Adelaide Fringe Director and CEO Heather Croall said this exciting new initiative would see the parade format reinvented for next year’s festival into 31 nights of spectacular projections and a street party.
“The Fringe opening ceremony, led by Karl Telfer, will lead into the switching on of the projections. North Terrace forecourts will come alive with Fringe artists performing in a big street party celebration. The Parade of Light will activate North Terrace every night of the Fringe, providing a colourful corridor as people promenade from the East End to the Riverbank precinct!” Ms Croall said.
The cultural institutions that will be illuminated include the State Library of South Australia, the South Australian Museum, the Art Gallery of South Australia and the University of Adelaide.
Adelaide Fringe Chair David Minear said the festival was known for the way it transformed the city into an artistic wonderland and the Parade of Light would take this to even greater heights.
“It’s going to be absolutely magical.
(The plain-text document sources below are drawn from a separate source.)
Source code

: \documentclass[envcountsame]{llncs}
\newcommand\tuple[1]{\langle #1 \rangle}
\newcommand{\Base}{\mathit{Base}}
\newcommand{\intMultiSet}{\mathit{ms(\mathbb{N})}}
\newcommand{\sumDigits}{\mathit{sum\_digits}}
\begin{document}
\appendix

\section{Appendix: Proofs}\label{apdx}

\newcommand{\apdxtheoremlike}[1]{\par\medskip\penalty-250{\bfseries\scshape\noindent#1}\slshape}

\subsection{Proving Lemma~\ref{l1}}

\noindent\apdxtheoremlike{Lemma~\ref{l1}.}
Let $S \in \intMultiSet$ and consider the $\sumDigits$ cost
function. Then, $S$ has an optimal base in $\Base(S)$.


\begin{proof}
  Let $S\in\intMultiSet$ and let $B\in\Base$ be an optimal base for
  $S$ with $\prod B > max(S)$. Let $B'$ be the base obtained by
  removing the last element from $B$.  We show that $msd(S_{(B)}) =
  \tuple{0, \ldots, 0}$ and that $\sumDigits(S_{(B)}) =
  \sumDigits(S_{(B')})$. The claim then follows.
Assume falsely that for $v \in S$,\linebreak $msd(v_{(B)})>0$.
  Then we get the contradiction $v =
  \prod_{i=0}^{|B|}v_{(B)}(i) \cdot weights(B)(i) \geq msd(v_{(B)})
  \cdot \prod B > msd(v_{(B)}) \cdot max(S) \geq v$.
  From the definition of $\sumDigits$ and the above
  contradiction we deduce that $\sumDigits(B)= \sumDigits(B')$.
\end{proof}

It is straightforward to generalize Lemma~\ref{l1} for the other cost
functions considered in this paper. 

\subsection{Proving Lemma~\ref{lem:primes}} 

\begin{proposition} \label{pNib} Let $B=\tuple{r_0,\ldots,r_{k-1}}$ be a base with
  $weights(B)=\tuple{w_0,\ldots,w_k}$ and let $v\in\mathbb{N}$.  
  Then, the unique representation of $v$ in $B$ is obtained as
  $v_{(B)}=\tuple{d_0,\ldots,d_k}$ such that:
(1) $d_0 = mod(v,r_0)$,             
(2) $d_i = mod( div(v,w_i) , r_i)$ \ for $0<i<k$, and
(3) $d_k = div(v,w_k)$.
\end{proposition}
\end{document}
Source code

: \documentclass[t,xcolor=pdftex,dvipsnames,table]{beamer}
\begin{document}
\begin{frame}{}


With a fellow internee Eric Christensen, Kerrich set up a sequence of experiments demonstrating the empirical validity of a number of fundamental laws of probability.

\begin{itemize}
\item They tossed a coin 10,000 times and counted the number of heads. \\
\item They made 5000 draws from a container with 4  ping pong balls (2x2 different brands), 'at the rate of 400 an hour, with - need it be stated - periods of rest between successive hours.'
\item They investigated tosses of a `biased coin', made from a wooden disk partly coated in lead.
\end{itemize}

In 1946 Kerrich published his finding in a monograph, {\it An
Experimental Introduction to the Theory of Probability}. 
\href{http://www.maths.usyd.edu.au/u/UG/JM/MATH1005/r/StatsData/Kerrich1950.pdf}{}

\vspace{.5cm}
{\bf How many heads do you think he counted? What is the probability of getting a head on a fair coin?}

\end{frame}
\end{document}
The projections and activations along the boulevard for the month-long festival season will give audiences plenty to enjoy and explore as they walk between Fringe shows,” Mr Minear said.
Meanwhile, Gluttony Director Daniel Michael said: “When I heard the fringe parade was being replaced with a light installation between the East End and the Riverbank I was so pleased. The parade is vulnerable to weather as it’s only at a particular time and night. Having something that lasts the whole festival means everyone can have a chance to enjoy it at a time of their choosing. Bravo!”
Art Gallery of SA Director Nick Mitzevich said: “In 2016 we were thrilled to work closely with the Adelaide Fringe and Adelaide artist Tom Moore to transform the Gallery building into an illuminate glass sculpture. We’re looking forward to 2018 and to taking art and light to a whole new level.”